We have been searching for a Rails deployment architecture which works
for
us for some time. We’ve recently moved from Apache 1.3 + FastCGI to
Apache
2.2 + mod_proxy_balancer + mongrel_cluster, and it’s a significant
improvement. But it still exhibits serious performance problems.

We have the beginnings of a fix that we would like to share.

To illustrate the problem, imagine a 2 element mongrel cluster running a
Rails app containing the following simple controller:

class HomeController < ApplicationController
def fast
sleep 1
render :text => “I’m fast”
end

def slow
  sleep 10
  render :text => "I'm slow"
end

end

and the following test app

#!/usr/bin/env ruby
require File.dirname(FILE) + ‘/config/boot’
require File.dirname(FILE) + ‘/config/environment’

end_time = 1.minute.from_now

fast_count = 0
slow_count = 0

fastthread = Thread.start do
while Time.now < end_time do
Net::HTTP.get ‘localhost’, ‘/home/fast’
fast_count += 1
end
end

slowthread = Thread.start do
while Time.now < end_time do
Net::HTTP.get ‘localhost’, ‘/home/slow’
slow_count += 1
end
end

fastthread.join
slowthread.join

puts “Fast: #{fast_count}”
puts “Slow: #{slow_count}”

In this scenario, there will be two requests outstanding at any time,
one
“fast” and one “slow”. You would expect approximately 60 fast and 6 slow
GETs to complete over the course of a minute. This is not what happens;
approximately 12 fast and 6 slow GETs complete per minute.

The reason is that mod_proxy_balancer assumes that it can send multiple
requests to each mongrel and fast requests end up waiting for slow
requests,
even if there is an idle mongrel server available.

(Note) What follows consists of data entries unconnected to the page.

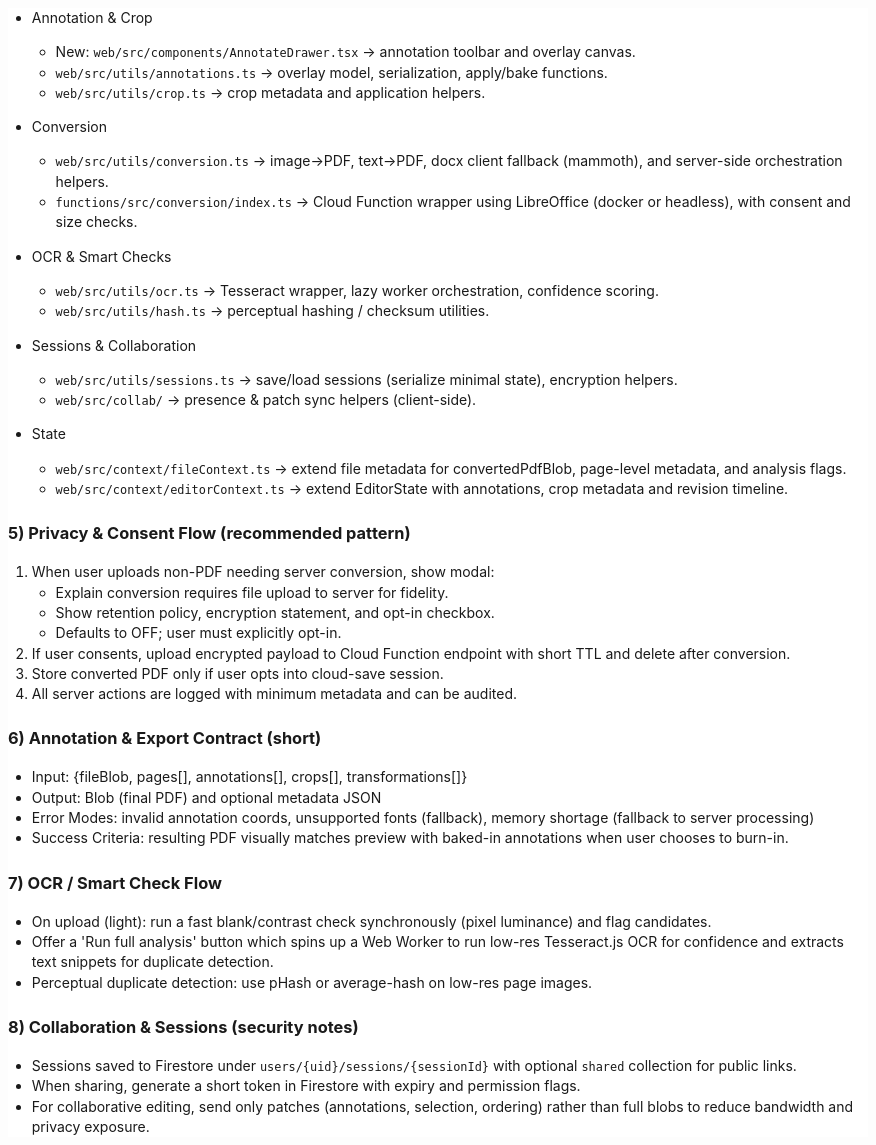 - Annotation & Crop
  - New: `web/src/components/AnnotateDrawer.tsx` → annotation toolbar and overlay canvas.
  - `web/src/utils/annotations.ts` → overlay model, serialization, apply/bake functions.
  - `web/src/utils/crop.ts` → crop metadata and application helpers.

- Conversion
  - `web/src/utils/conversion.ts` → image->PDF, text->PDF, docx client fallback (mammoth), and server-side orchestration helpers.
  - `functions/src/conversion/index.ts` → Cloud Function wrapper using LibreOffice (docker or headless), with consent and size checks.

- OCR & Smart Checks
  - `web/src/utils/ocr.ts` → Tesseract wrapper, lazy worker orchestration, confidence scoring.
  - `web/src/utils/hash.ts` → perceptual hashing / checksum utilities.

- Sessions & Collaboration
  - `web/src/utils/sessions.ts` → save/load sessions (serialize minimal state), encryption helpers.
  - `web/src/collab/` → presence & patch sync helpers (client-side).

- State
  - `web/src/context/fileContext.ts` → extend file metadata for convertedPdfBlob, page-level metadata, and analysis flags.
  - `web/src/context/editorContext.ts` → extend EditorState with annotations, crop metadata and revision timeline.

### 5) Privacy & Consent Flow (recommended pattern)
1. When user uploads non-PDF needing server conversion, show modal:
   - Explain conversion requires file upload to server for fidelity.
   - Show retention policy, encryption statement, and opt-in checkbox.
   - Defaults to OFF; user must explicitly opt-in.
2. If user consents, upload encrypted payload to Cloud Function endpoint with short TTL and delete after conversion.
3. Store converted PDF only if user opts into cloud-save session.
4. All server actions are logged with minimum metadata and can be audited.

### 6) Annotation & Export Contract (short)
- Input: {fileBlob, pages[], annotations[], crops[], transformations[]}
- Output: Blob (final PDF) and optional metadata JSON
- Error Modes: invalid annotation coords, unsupported fonts (fallback), memory shortage (fallback to server processing)
- Success Criteria: resulting PDF visually matches preview with baked-in annotations when user chooses to burn-in.

### 7) OCR / Smart Check Flow
- On upload (light): run a fast blank/contrast check synchronously (pixel luminance) and flag candidates.
- Offer a 'Run full analysis' button which spins up a Web Worker to run low-res Tesseract.js OCR for confidence and extracts text snippets for duplicate detection.
- Perceptual duplicate detection: use pHash or average-hash on low-res page images.

### 8) Collaboration & Sessions (security notes)
- Sessions saved to Firestore under `users/{uid}/sessions/{sessionId}` with optional `shared` collection for public links.
- When sharing, generate a short token in Firestore with expiry and permission flags.
- For collaborative editing, send only patches (annotations, selection, ordering) rather than full blobs to reduce bandwidth and privacy exposure.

We’ve experimented with various different configurations for
mod_proxy_balancer without successfully solving this issue. As far as we
can
tell, all other popular load balancers (Pound, Pen, balance) behave in
roughly the same way.

This is causing us real problems. Our user interface is very
time-sensitive.
For common user actions, a page refresh delay of more than a couple of
seconds is unacceptable. What we’re finding is that if we have (say) a
reporting page which takes 10 seconds to display (an entirely acceptable
delay for a rarely-used report) then our users are seeing similar delays
on
pages which should be virtually instantaneous (and would be, if their
requests were directed to idle servers). Worse, we’re occasionally
seeing
unnecessary timeouts because requests are queuing up on one server.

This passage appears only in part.